2008/5/27 Mike Frysinger <vapier.adi@xxxxxxxxx>:
On Tue, May 27, 2008 at 6:31 PM, T Ziomek wrote:
On Tue, May 27, 2008 at 06:27:58PM -0400, Mike Frysinger wrote:
On Tue, May 27, 2008 at 5:57 PM, David VomLehn wrote:
Continuous Logging for Watchdog Timer Expiration
------------------------------------------------
We run with a watchdog timer that can reboot the system. When we reboot, we
lose all of our status, making it very difficult to determine what went
wrong. Fortunately, there is only one major cause of not refreshing the
watchdog--a driver disabled interrupts for so long that the timer function
that resets the watchdog timer never had a chance to run. So, a way to log
what functions were enable and disabling interrupts on a continuous basis,
along with a memory section that wouldn't be overwritten on reboot, would
allow capturing the cause for these otherwise "silent" reboots.
how do you propose addressing that ? hardware watchdogs reset the
hardware, so there is nothing software can do to recover information
like register state. as soon as the watchdog timer expires, the state
is gone forever.
-mike
If I understand correctly David is talking about logging some trace-like
info (so it exists before a HW watchdog expires), and having it somewhere
"safe" from being disturbed by a HW reset.
in my mind, such a thing isnt really bound to the watchdog. while the
watchdog may be a common source, there are plenty of other sources
which would be addressed the same way. call it something like
"Continuous Logging for Unexpected Resets".
Probably no surprise to anyone, but this isn't just a requirement for
something like a set-top box, but I've also seen this specific set of
features needed in the carrier space. When you have machines out in
the field, largely unattended, it's important to know what was
happening prior to a reset / panic / oops / whatever and usually it's
not an acceptable solution to leave the machine dead until an operator
can go check on it. One solution I've seen used (mentioned elsewhere
in the thread) is pramfs, but that's dependent on the behaviour of
both hardware and software outside the control of the kernel, and if
your problem happens to be somewhere close to VFS it's possible the
piece you need to do your logging is currently on fire.

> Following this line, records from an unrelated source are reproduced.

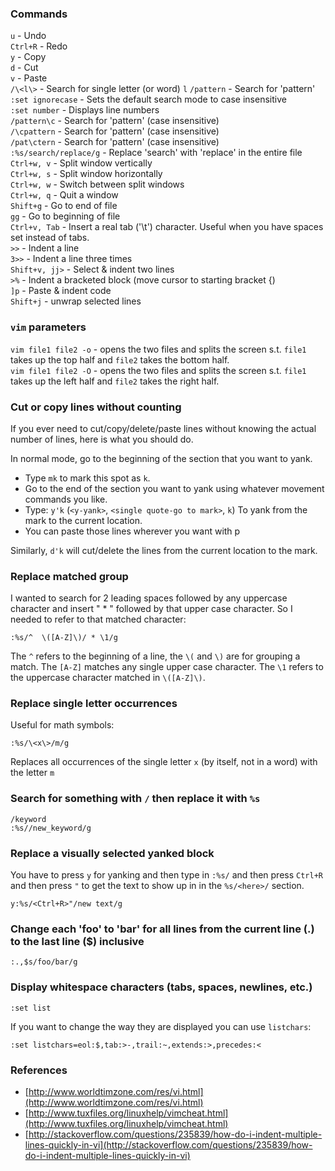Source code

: ### Commands

`u` - Undo  
`Ctrl+R` - Redo   
`y` - Copy   
`d` - Cut   
`v` - Paste   
`/\<l\>` - Search for single letter (or word) `l` 
`/pattern` - Search for 'pattern'  
`:set ignorecase` - Sets the default search mode to case insensitive  
`:set number` - Displays line numbers   
`/pattern\c` - Search for 'pattern' (case insensitive)   
`/\cpattern` - Search for 'pattern' (case insensitive)   
`/pat\ctern` - Search for 'pattern' (case insensitive)  
`:%s/search/replace/g` - Replace 'search' with 'replace' in the entire file   
`Ctrl+w, v` - Split window vertically   
`Ctrl+w, s` - Split window horizontally   
`Ctrl+w, w` - Switch between split windows   
`Ctrl+w, q` - Quit a window   
`Shift+g` - Go to end of file  
`gg` - Go to beginning of file   
`Ctrl+v, Tab` - Insert a real tab ('\t') character. Useful when you have spaces set instead of tabs.   
`>>` - Indent a line   
`3>>` - Indent a line three times  
`Shift+v, jj>` - Select & indent two lines   
`>%` - Indent a bracketed block (move cursor to starting bracket {)   
`]p` - Paste & indent code  
`Shift+j` - unwrap selected lines

### `vim` parameters

`vim file1 file2 -o` - opens the two files and splits the screen s.t. `file1` takes up the top half and `file2` takes the bottom half.  
`vim file1 file2 -O` - opens the two files and splits the screen s.t. `file1` takes up the left half and `file2` takes the right half.

### Cut or copy lines without counting

If you ever need to cut/copy/delete/paste lines without knowing the actual number of lines, here is what you should do.

In normal mode, go to the beginning of the section that you want to yank.

 - Type `mk` to mark this spot as `k`.
 - Go to the end of the section you want to yank using whatever movement commands you like.
 - Type: `y'k` (`<y-yank>`, `<single quote-go to mark>`, `k`) To yank from the mark to the current location.
 - You can paste those lines wherever you want with p

Similarly, `d'k` will cut/delete the lines from the current location to the mark.

### Replace matched group

I wanted to search for 2 leading spaces followed by any uppercase character
and insert " * " followed by  that upper case character. So I needed to refer to that matched character:

    :%s/^  \([A-Z]\)/ * \1/g

The `^` refers to the beginning of a line, the `\(` and `\)` are for grouping a match. The `[A-Z]` matches any single upper case character. The `\1` refers to the uppercase character matched in `\([A-Z]\)`.

### Replace single letter occurrences

Useful for math symbols:

    :%s/\<x\>/m/g

Replaces all occurrences of the single letter `x` (by itself, not in a word) with the letter `m`

### Search for something with `/` then replace it with `%s`

    /keyword
    :%s//new_keyword/g

### Replace a visually selected yanked block

You have to press `y` for yanking and then type in `:%s/` and then press `Ctrl+R` and then press `"` to get the text to show up in in the `%s/<here>/` section.

    y:%s/<Ctrl+R>"/new text/g

### Change each 'foo' to 'bar' for all lines from the current line (.) to the last line ($) inclusive
    
    :.,$s/foo/bar/g

### Display whitespace characters (tabs, spaces, newlines, etc.)

    :set list

If you want to change the way they are displayed you can use `listchars`:

    :set listchars=eol:$,tab:>-,trail:~,extends:>,precedes:<

### References

 - [http://www.worldtimzone.com/res/vi.html](http://www.worldtimzone.com/res/vi.html)
 - [http://www.tuxfiles.org/linuxhelp/vimcheat.html](http://www.tuxfiles.org/linuxhelp/vimcheat.html)
 - [http://stackoverflow.com/questions/235839/how-do-i-indent-multiple-lines-quickly-in-vi](http://stackoverflow.com/questions/235839/how-do-i-indent-multiple-lines-quickly-in-vi)

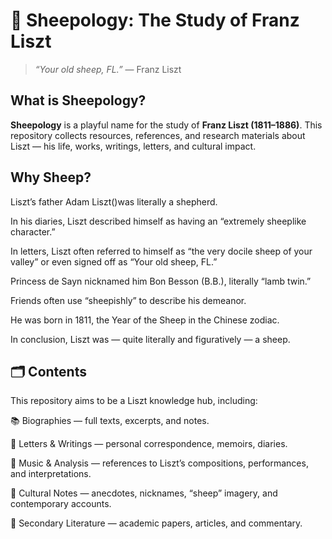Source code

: # 🐑 Sheepology: The Study of Franz Liszt

> *“Your old sheep, FL.”* — Franz Liszt

## What is Sheepology?

**Sheepology** is a playful name for the study of **Franz Liszt (1811–1886)**.
This repository collects resources, references, and research materials about Liszt — his life, works, writings, letters, and cultural impact.

## Why Sheep?

Liszt’s father Adam Liszt()was literally a shepherd.

In his diaries, Liszt described himself as having an “extremely sheeplike character.”

In letters, Liszt often referred to himself as “the very docile sheep of your valley” or even signed off as “Your old sheep, FL.”

Princess de Sayn nicknamed him Bon Besson (B.B.), literally “lamb twin.”

Friends often use “sheepishly” to describe his demeanor.

He was born in 1811, the Year of the Sheep in the Chinese zodiac.

In conclusion, Liszt was — quite literally and figuratively — a sheep.

## 🗂 Contents

This repository aims to be a Liszt knowledge hub, including:

📚 Biographies — full texts, excerpts, and notes.

📝 Letters & Writings — personal correspondence, memoirs, diaries.

🎼 Music & Analysis — references to Liszt’s compositions, performances, and interpretations.

🐑 Cultural Notes — anecdotes, nicknames, “sheep” imagery, and contemporary accounts.

🔗 Secondary Literature — academic papers, articles, and commentary.

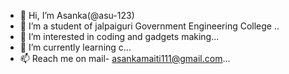 - 👋 Hi, I’m Asanka(@asu-123)
- 💞️ I’m a student of jalpaiguri Government Engineering College ..
- 👀 I’m interested in coding and gadgets making...
- 🌱 I’m currently learning c...
- 📫 Reach me on mail- asankamaiti111@gmail.com...

<!---
Asanka/asu-123 is a ✨ special ✨ repository because its `README.md` (this file) appears on your GitHub profile.
You can click the Preview link to take a look at your changes.
--->
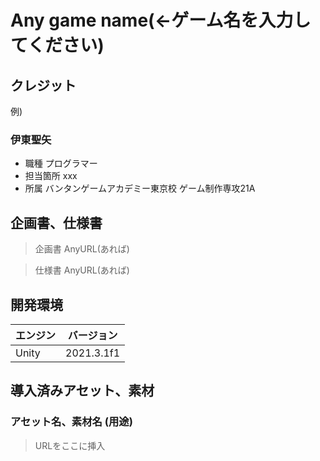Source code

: # Any game name(←ゲーム名を入力してください)

## クレジット

例)

### 伊東聖矢
- 職種 プログラマー
- 担当箇所 xxx
- 所属 バンタンゲームアカデミー東京校 ゲーム制作専攻21A

## 企画書、仕様書

> 企画書 AnyURL(あれば)

> 仕様書 AnyURL(あれば)

## 開発環境

| エンジン | バージョン  |
| ---------- | ----------- |
| Unity      | 2021.3.1f1 |

## 導入済みアセット、素材

### アセット名、素材名 (用途)

> URLをここに挿入
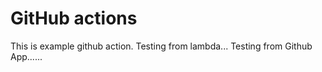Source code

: # GitHub actions

This is example github action. 
Testing from lambda...
Testing from Github App......
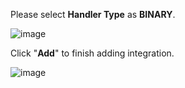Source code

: Please select **Handler Type** as **BINARY**.

![image](https://img.thingsboard.io/user-guide/integrations/udp/handler-configuration-binary.png)

Click "**Add**" to finish adding integration.

![image](https://img.thingsboard.io/user-guide/integrations/udp/udp-integration-setup-4-binary-pe.png)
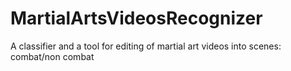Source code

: # MartialArtsVideosRecognizer
A classifier and a tool for editing of martial art videos into scenes: combat/non combat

That, and pramfs seems to be largely untouched these days, but since I
haven't used it recently, I don't know if the lack of activity is due
to neglect or stability.
There's a MontaVista patent on PRAMFS and I think that most of times
when a company hears this thing it skips quickly this solution.
Sometimes ago I sent a porting to 2.6.24, but I didn't receive any response.
Either way, the soltuion I've seen is to use a low-level interface to
some persistent storage on the board somewhere that provides a
userspace interface but is mainly focused on doing 'flight recorder'
type activities. Capturing kernel logs, IRQ tracing, recording
scheduler decisions, and so on.
I don't know if anyone here is involved in the carrier space or not,
but it sounds like at least this feature is the same (or very similar)
to the one we're discussing as a potential new requirement for CGL v5.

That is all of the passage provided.